_EXERCISE GOAL:_
Take the data below and copy exactly the lines starting at the one with "CS = plt.contourf(lon, lat, T_star, levels, cmap='jet')" and finishing at the one with "plt.plot(longitude, latitude, '.k')", both included.

_INFORMATION SUPPLIED:_
>>
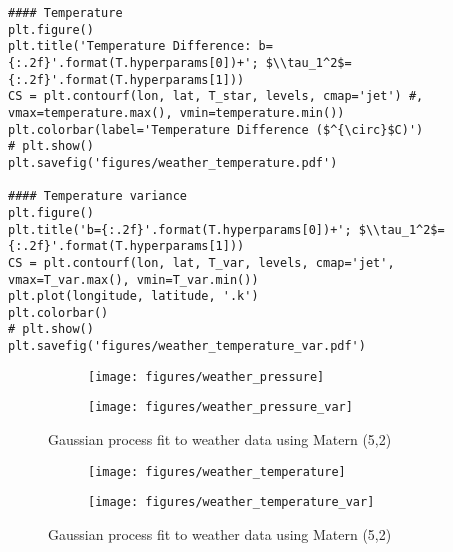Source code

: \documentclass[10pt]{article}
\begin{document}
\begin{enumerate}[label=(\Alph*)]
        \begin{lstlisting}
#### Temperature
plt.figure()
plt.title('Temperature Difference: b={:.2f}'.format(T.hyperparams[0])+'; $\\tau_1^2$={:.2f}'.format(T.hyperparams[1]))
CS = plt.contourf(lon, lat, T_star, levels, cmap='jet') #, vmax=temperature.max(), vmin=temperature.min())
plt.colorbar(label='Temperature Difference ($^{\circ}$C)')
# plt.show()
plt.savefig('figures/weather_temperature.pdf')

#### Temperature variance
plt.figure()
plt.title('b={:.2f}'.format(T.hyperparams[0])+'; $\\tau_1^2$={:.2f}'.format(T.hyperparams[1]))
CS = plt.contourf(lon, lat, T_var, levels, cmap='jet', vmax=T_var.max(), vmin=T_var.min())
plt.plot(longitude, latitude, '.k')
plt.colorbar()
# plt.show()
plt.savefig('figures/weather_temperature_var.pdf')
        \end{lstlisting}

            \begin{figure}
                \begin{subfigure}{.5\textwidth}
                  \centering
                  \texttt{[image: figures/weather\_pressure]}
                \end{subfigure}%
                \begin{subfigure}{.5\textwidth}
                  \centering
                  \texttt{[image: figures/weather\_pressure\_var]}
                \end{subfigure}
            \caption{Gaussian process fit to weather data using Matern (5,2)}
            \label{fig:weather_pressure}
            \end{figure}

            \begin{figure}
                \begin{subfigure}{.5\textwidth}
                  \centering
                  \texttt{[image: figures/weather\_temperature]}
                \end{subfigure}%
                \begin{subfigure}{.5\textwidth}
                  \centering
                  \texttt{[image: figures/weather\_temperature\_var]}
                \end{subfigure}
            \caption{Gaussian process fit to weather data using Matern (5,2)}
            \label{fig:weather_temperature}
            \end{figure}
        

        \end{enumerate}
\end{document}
<<
>>
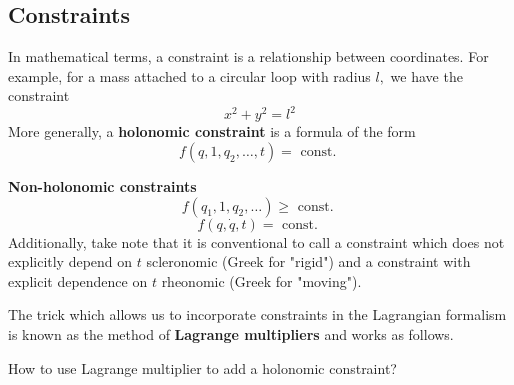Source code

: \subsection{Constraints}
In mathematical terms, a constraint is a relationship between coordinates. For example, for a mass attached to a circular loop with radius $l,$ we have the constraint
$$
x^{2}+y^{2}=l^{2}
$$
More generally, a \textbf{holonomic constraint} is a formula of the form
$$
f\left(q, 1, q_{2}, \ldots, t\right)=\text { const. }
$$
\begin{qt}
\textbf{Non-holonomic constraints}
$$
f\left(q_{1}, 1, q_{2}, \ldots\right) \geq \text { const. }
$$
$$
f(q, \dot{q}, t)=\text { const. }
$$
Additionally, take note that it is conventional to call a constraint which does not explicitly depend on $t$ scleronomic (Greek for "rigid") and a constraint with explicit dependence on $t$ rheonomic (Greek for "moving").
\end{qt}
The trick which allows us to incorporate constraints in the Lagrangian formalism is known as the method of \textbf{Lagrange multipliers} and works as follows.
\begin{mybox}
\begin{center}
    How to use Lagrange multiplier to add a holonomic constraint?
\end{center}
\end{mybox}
<<
_OUTPUT FOR THIS EXERCISE:_
CS = plt.contourf(lon, lat, T_star, levels, cmap='jet') #, vmax=temperature.max(), vmin=temperature.min())
plt.colorbar(label='Temperature Difference ($^{\circ}$C)')
# plt.show()
plt.savefig('figures/weather_temperature.pdf')

#### Temperature variance
plt.figure()
plt.title('b={:.2f}'.format(T.hyperparams[0])+'; $\\tau_1^2$={:.2f}'.format(T.hyperparams[1]))
CS = plt.contourf(lon, lat, T_var, levels, cmap='jet', vmax=T_var.max(), vmin=T_var.min())
plt.plot(longitude, latitude, '.k')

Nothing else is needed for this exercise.